| > which AMP is the open alternative to. It's not an open alternative. All decisions on what AMP should look like and what it supports are done by Google behind closed doors. See, for example, AMP 4 Email [1] The only reason AMP exists is because Google needed its own way to control content. That is it. > If that's the case, why does Bing use it? Because you're forced to compete against the behemoth on the behemoth's terms. > What's rather amazing is that after having repeatedly heard the problem that AMP solves (instant loading pages) AMP's problems are well documented. You chose to ignore all of them and go for "instant loading pages". > Yet only AMP gets the rabid hate. Why is that? Because it reaches a wider audience and Google has the gall to call it "open" and "good for the web". It's neither. > AMP is essentially RSS items It is not like RSS in any way, shape, or form. [1] https://news.ycombinator.com/item?id=16455593 |
Your examples predate https://www.google.com/amp/s/blog.amp.dev/2018/11/30/amp-pro... and no longer seem to apply.

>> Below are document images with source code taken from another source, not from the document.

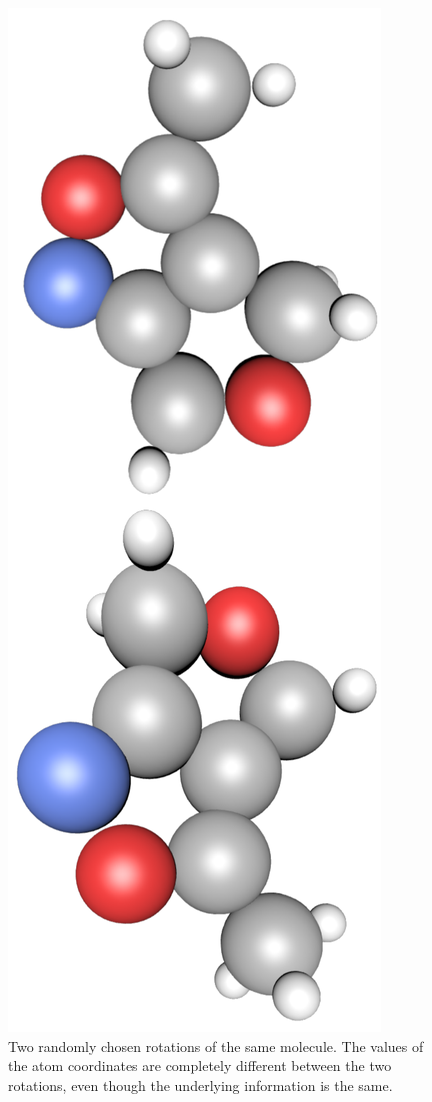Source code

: \begin{figure}[H]
	\centering
	\includegraphics[angle=270, width=\linewidth]{figures/rotation}
	\caption{Two randomly chosen rotations of the same molecule. The values of the atom coordinates are completely different between the two rotations, even though the underlying information is the same.}
	\label{fig:rotation}
\end{figure}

> The only reason AMP exists is because Google needed its own way to control content.
That's nonsensical. Why then does Bing use it?
> Because you're forced to compete against the behemoth on the behemoth's terms.
Why are they forced to use it? I would really like to see your position stated coherently.
> AMP's problems are well documented.
How do you propose to achieve instant loading web pages, while working around all of iOS's bugs?
> It is not like RSS in any way, shape, or form.
This just demonstrates that you don't understand AMP, don't understand RSS, or don't understand both. AMP allows the link aggregator to cache and directly serve the article contents, exactly like RSS does.